Segment Start: THE INPUT
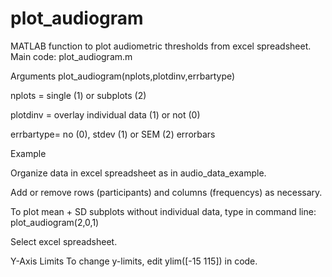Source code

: # plot_audiogram
MATLAB function to plot audiometric thresholds from excel spreadsheet. Main code: plot_audiogram.m

Arguments
plot_audiogram(nplots,plotdinv,errbartype)

nplots = single (1) or subplots (2)

plotdinv = overlay individual data (1) or not (0)

errbartype= no (0), stdev (1) or SEM (2) errorbars

Example

Organize data in excel spreadsheet as in audio_data_example. 

Add or remove rows (participants) and columns (frequencys) as necessary.

To plot mean + SD subplots without individual data, type in command line: plot_audiogram(2,0,1)

Select excel spreadsheet.

Y-Axis Limits
To change y-limits, edit ylim([-15 115]) in code.
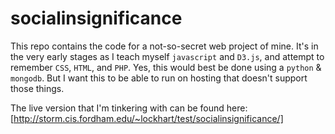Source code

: # socialinsignificance
This repo contains the code for a not-so-secret web project of mine. It's in the very early stages as I teach myself `javascript` and `D3.js`, and attempt to remember `CSS`, `HTML`, and `PHP`. Yes, this would best be done using a `python` & `mongodb`. But I want this to be able to run on hosting that doesn't support those things. 

The live version that I'm tinkering with can be found here: [http://storm.cis.fordham.edu/~lockhart/test/socialinsignificance/]
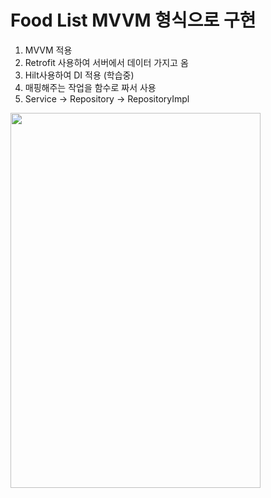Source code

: ﻿# Food List MVVM 형식으로 구현

 1. MVVM 적용
 2. Retrofit 사용하여 서버에서 데이터 가지고 옴
 3. Hilt사용하여 DI 적용 (학습중)
 4. 매핑해주는 작업을 함수로 짜서 사용
 5. Service -> Repository -> RepositoryImpl

<img src="https://github.com/KamaTAEWOO/FoodListMvvmStudy/assets/48404941/8427cf2e-fe62-43aa-9fbf-8f370366644c" width=400 height=600/>
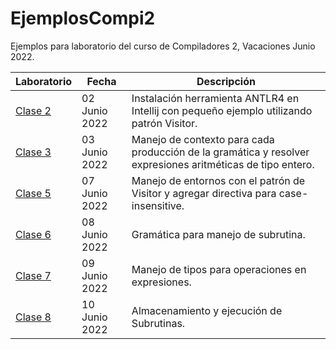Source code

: # EjemplosCompi2
Ejemplos para laboratorio del curso de Compiladores 2, Vacaciones Junio 2022.

|Laboratorio|Fecha|Descripción|
|--|--|--|
|[Clase 2](EjemploLab2/)|02 Junio 2022|Instalación herramienta ANTLR4 en Intellij con pequeño ejemplo utilizando patrón Visitor.|
|[Clase 3](EjemploClase3/)|03 Junio 2022|Manejo de contexto para cada producción de la gramática y resolver expresiones aritméticas de tipo entero.|
|[Clase 5](EjemploClase3/)|07 Junio 2022|Manejo de entornos con el patrón de Visitor y agregar directiva para case-insensitive.|
|[Clase 6](EjemploClase3/)|08 Junio 2022|Gramática para manejo de subrutina.|
|[Clase 7](EjemploClase3/)|09 Junio 2022|Manejo de tipos para operaciones en expresiones.|
|[Clase 8](EjemploClase3/)|10 Junio 2022|Almacenamiento y ejecución de Subrutinas.|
Segment End: THE INPUT
* _TASK STATEMENT_: Return the lines above exactly; the images are not part of the copy.

* _RESPONSE TO THE EXERCISE_:
Source code

: # plot_audiogram
MATLAB function to plot audiometric thresholds from excel spreadsheet. Main code: plot_audiogram.m

Arguments
plot_audiogram(nplots,plotdinv,errbartype)

nplots = single (1) or subplots (2)

plotdinv = overlay individual data (1) or not (0)

errbartype= no (0), stdev (1) or SEM (2) errorbars

Example

Organize data in excel spreadsheet as in audio_data_example. 

Add or remove rows (participants) and columns (frequencys) as necessary.

To plot mean + SD subplots without individual data, type in command line: plot_audiogram(2,0,1)

Select excel spreadsheet.

Y-Axis Limits
To change y-limits, edit ylim([-15 115]) in code.
Source code

: # socialinsignificance
This repo contains the code for a not-so-secret web project of mine. It's in the very early stages as I teach myself `javascript` and `D3.js`, and attempt to remember `CSS`, `HTML`, and `PHP`. Yes, this would best be done using a `python` & `mongodb`. But I want this to be able to run on hosting that doesn't support those things. 

The live version that I'm tinkering with can be found here: [http://storm.cis.fordham.edu/~lockhart/test/socialinsignificance/]
Source code

: ﻿# Food List MVVM 형식으로 구현

 1. MVVM 적용
 2. Retrofit 사용하여 서버에서 데이터 가지고 옴
 3. Hilt사용하여 DI 적용 (학습중)
 4. 매핑해주는 작업을 함수로 짜서 사용
 5. Service -> Repository -> RepositoryImpl

<img src="https://github.com/KamaTAEWOO/FoodListMvvmStudy/assets/48404941/8427cf2e-fe62-43aa-9fbf-8f370366644c" width=400 height=600/>
Source code

: # EjemplosCompi2
Ejemplos para laboratorio del curso de Compiladores 2, Vacaciones Junio 2022.

|Laboratorio|Fecha|Descripción|
|--|--|--|
|[Clase 2](EjemploLab2/)|02 Junio 2022|Instalación herramienta ANTLR4 en Intellij con pequeño ejemplo utilizando patrón Visitor.|
|[Clase 3](EjemploClase3/)|03 Junio 2022|Manejo de contexto para cada producción de la gramática y resolver expresiones aritméticas de tipo entero.|
|[Clase 5](EjemploClase3/)|07 Junio 2022|Manejo de entornos con el patrón de Visitor y agregar directiva para case-insensitive.|
|[Clase 6](EjemploClase3/)|08 Junio 2022|Gramática para manejo de subrutina.|
|[Clase 7](EjemploClase3/)|09 Junio 2022|Manejo de tipos para operaciones en expresiones.|
|[Clase 8](EjemploClase3/)|10 Junio 2022|Almacenamiento y ejecución de Subrutinas.|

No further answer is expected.